Deze woorden hebben verschillende rollen en betekenissen. De rangen van zelfstandige naamwoorden naar betekenis hebben hun eigen specifieke kenmerken. Geanimeerde zijn vaak afgeleid en morfologisch verschillend van levenloze. Dit zijn de namen van verschillende personen, evenals vrouwelijke dieren, die vaak worden gemotiveerd door een woord dat een dier of persoon noemt zonder geslacht of man te specificeren: student-student, leraar-leraar, schoolmeisje-schoolmeisje, kleinzoon-kleindochter, Moskoviet- Moskoviet, leeuw-leeuwin, kat-kat, etc.
In de regel hebben levende zelfstandige naamwoorden een morfologische betekenis van het vrouwelijke of mannelijke geslacht, en slechts enkele - van het middelste geslacht, terwijl semantisch wordt bepaald dat het tot een of ander geslacht van het zelfstandig naamwoord behoort (behalve de middelste, die levende wezens worden genoemd, ongeacht geslacht: de naam van een niet-volwassen persoon (kind) ofnamen zoals schepsel, gezicht, insect, zoogdier, dier).
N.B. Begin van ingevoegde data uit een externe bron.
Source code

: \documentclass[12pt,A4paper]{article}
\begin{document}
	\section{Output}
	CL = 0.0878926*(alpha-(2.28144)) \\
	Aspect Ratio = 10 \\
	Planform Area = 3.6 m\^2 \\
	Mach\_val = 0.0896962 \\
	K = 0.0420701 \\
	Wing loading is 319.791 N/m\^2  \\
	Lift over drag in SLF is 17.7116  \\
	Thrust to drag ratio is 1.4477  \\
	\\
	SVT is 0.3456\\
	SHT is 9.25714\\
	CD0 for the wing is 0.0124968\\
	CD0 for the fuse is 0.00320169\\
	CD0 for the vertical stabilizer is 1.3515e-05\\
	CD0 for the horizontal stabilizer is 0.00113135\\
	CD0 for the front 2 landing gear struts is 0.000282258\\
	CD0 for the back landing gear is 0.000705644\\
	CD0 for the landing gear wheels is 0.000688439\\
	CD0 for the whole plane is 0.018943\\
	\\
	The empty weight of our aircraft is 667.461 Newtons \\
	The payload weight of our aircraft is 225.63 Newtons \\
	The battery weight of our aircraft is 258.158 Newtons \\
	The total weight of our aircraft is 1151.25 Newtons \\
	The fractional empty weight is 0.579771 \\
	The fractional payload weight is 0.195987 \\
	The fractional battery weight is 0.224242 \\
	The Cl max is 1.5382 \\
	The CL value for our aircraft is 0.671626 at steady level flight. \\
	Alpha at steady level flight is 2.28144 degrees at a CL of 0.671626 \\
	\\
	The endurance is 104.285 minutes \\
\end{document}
Levenloze zelfstandige naamwoorden zijn onderverdeeld in drie morfologische geslachten - onzijdig, vrouwelijk en mannelijk.
Paradigma's van levenloze en bezielde zelfstandige naamwoorden
De paradigma's van levenloos en bezield verschillen consequent in het meervoud: bezielen heeft een accusatiefvorm die samenv alt met de genitief. Voorbeeld: geen dieren, geen zussen en broers (R.p.), zag dieren, zag zussen en broers (V.p.). Meervoudige levenloze zelfstandige naamwoorden hebben de accusatiefvorm, die hetzelfde is als de nominatief. Voorbeeld: er staan appels, peren en perziken op tafel (I.p.); appels, peren en perziken gekocht (V.p.).
We beschouwden het zelfstandig naamwoord als een woordsoort, rijen van zelfstandige naamwoorden. We hopen dat je dit artikel nuttig vond. Als de informatie niet voldoende is, raden we u aan vertrouwd te raken met de werken die Kochanova O. N. over dit onderwerp heeft geschreven. De rangschikkingen van zelfstandige naamwoorden op basis van betekenis worden in enig detail behandeld in haar artikelen.